• TASK INSTRUCTIONS
In the material below, the required lines run from the one containing "## 9. Custo Estimado" through the one containing "data de 12/03/2018.". Copy those lines exactly, ends included, and nothing else.

• EXERCISE MATERIAL
# # # # # # #

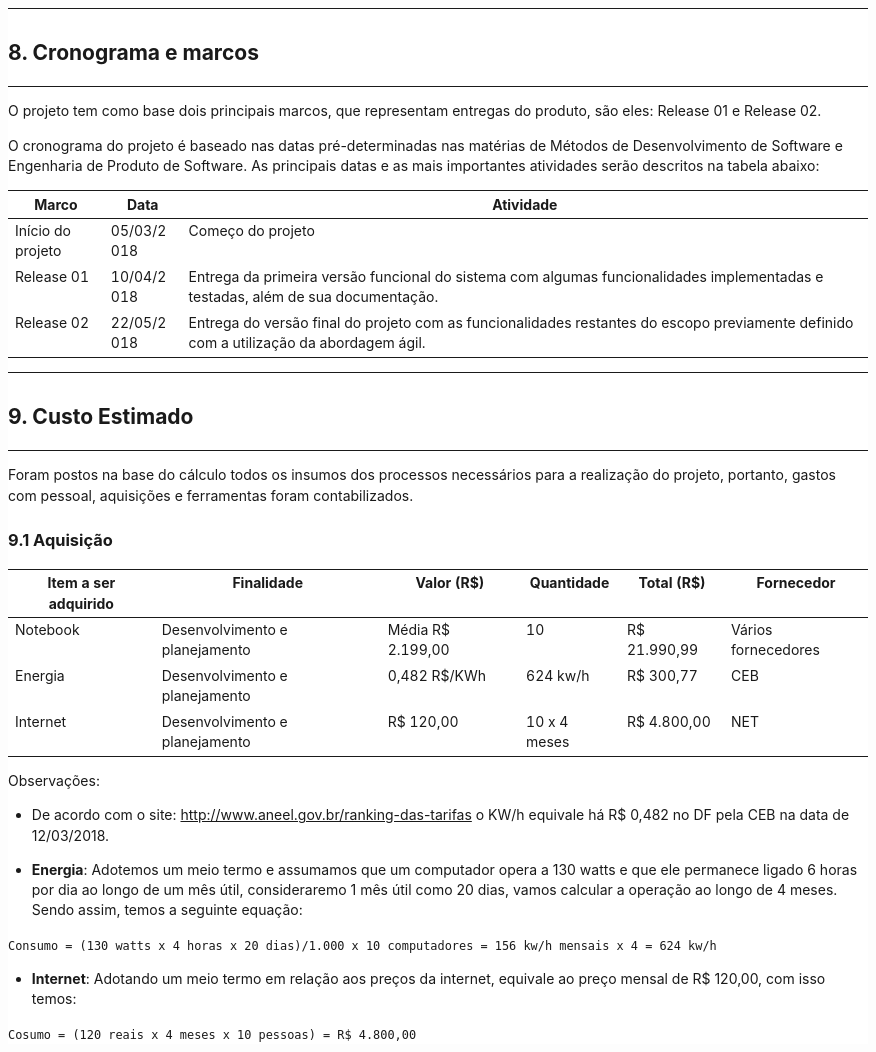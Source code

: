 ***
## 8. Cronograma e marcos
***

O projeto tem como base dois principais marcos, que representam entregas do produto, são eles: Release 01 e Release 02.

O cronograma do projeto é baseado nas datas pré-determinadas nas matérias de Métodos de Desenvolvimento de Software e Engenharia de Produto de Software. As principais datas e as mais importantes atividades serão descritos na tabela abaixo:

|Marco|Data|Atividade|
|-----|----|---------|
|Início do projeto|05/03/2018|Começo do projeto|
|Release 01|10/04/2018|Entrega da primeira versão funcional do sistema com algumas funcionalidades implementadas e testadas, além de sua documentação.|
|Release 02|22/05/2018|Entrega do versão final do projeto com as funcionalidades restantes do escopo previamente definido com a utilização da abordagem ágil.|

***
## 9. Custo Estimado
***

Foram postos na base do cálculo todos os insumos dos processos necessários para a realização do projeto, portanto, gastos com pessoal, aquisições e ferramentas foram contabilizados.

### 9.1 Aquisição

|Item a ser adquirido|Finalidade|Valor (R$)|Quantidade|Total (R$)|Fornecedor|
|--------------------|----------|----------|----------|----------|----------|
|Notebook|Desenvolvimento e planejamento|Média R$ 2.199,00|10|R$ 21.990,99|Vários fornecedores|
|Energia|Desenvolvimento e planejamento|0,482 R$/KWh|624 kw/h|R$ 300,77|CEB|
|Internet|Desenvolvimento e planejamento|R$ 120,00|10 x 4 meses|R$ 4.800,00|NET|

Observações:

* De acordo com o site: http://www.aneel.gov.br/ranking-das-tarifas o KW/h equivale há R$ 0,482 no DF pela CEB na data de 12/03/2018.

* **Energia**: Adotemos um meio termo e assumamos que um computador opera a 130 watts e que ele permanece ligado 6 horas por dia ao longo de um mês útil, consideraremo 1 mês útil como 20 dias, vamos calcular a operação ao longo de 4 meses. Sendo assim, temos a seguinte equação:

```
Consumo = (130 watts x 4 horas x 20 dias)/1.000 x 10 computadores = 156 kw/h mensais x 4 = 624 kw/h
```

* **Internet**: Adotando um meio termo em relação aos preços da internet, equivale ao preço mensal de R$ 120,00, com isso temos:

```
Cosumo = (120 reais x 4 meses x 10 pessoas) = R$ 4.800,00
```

# # # # # # #

• TASK OUTPUT
## 9. Custo Estimado
***

Foram postos na base do cálculo todos os insumos dos processos necessários para a realização do projeto, portanto, gastos com pessoal, aquisições e ferramentas foram contabilizados.

### 9.1 Aquisição

|Item a ser adquirido|Finalidade|Valor (R$)|Quantidade|Total (R$)|Fornecedor|
|--------------------|----------|----------|----------|----------|----------|
|Notebook|Desenvolvimento e planejamento|Média R$ 2.199,00|10|R$ 21.990,99|Vários fornecedores|
|Energia|Desenvolvimento e planejamento|0,482 R$/KWh|624 kw/h|R$ 300,77|CEB|
|Internet|Desenvolvimento e planejamento|R$ 120,00|10 x 4 meses|R$ 4.800,00|NET|

Observações:

* De acordo com o site: http://www.aneel.gov.br/ranking-das-tarifas o KW/h equivale há R$ 0,482 no DF pela CEB na data de 12/03/2018.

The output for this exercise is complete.